Stored data:
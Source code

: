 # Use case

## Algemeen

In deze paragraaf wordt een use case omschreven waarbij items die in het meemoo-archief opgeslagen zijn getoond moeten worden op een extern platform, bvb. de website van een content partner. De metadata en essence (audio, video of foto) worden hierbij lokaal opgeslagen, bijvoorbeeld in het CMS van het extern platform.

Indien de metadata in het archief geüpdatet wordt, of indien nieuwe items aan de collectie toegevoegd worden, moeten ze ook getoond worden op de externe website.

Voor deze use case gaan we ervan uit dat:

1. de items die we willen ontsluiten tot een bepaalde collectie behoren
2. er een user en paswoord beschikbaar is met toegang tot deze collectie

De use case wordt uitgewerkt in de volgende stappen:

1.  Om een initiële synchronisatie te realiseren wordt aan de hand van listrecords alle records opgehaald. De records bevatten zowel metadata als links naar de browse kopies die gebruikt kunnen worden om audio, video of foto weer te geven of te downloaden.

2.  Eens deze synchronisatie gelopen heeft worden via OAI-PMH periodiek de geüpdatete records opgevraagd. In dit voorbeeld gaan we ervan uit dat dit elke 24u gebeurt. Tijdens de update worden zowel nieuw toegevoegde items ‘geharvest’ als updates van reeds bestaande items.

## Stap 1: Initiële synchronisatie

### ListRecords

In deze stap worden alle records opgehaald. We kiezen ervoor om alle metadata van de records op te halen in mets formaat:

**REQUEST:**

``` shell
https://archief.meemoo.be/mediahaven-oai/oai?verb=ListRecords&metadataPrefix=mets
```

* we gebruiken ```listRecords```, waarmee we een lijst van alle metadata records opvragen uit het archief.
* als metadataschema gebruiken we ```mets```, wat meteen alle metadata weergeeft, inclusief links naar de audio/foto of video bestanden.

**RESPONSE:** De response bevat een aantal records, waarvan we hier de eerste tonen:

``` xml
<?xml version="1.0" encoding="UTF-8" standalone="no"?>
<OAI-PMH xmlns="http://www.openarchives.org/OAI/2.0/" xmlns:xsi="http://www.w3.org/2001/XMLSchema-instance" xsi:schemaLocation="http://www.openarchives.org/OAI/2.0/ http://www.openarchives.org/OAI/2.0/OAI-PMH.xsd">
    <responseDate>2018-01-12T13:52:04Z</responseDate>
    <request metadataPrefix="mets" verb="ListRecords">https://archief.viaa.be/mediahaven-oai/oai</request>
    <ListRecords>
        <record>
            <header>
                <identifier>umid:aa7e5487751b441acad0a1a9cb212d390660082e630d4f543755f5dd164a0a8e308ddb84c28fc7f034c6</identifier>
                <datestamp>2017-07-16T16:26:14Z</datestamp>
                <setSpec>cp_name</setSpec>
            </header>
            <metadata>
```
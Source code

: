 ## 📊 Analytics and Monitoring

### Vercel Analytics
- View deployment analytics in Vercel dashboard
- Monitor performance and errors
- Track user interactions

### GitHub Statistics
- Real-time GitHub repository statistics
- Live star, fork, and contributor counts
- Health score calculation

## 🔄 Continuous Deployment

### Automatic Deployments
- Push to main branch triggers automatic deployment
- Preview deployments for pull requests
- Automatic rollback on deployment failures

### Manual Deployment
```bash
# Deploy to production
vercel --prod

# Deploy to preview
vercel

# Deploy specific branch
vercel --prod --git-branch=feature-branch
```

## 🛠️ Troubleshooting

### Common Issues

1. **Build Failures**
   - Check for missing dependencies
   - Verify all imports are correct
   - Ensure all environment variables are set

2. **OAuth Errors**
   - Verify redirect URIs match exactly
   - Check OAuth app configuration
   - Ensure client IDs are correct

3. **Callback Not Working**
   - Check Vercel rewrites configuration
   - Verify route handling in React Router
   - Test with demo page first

• [PROBLEM DETAILS]:
All lines from the one with "- Ensure all environment variables are set" to the end of the entries above are to be written out exactly, the first and last included.

• [RESULT OF THIS TASK]:
   - Ensure all environment variables are set

2. **OAuth Errors**
   - Verify redirect URIs match exactly
   - Check OAuth app configuration
   - Ensure client IDs are correct

3. **Callback Not Working**
   - Check Vercel rewrites configuration
   - Verify route handling in React Router
   - Test with demo page first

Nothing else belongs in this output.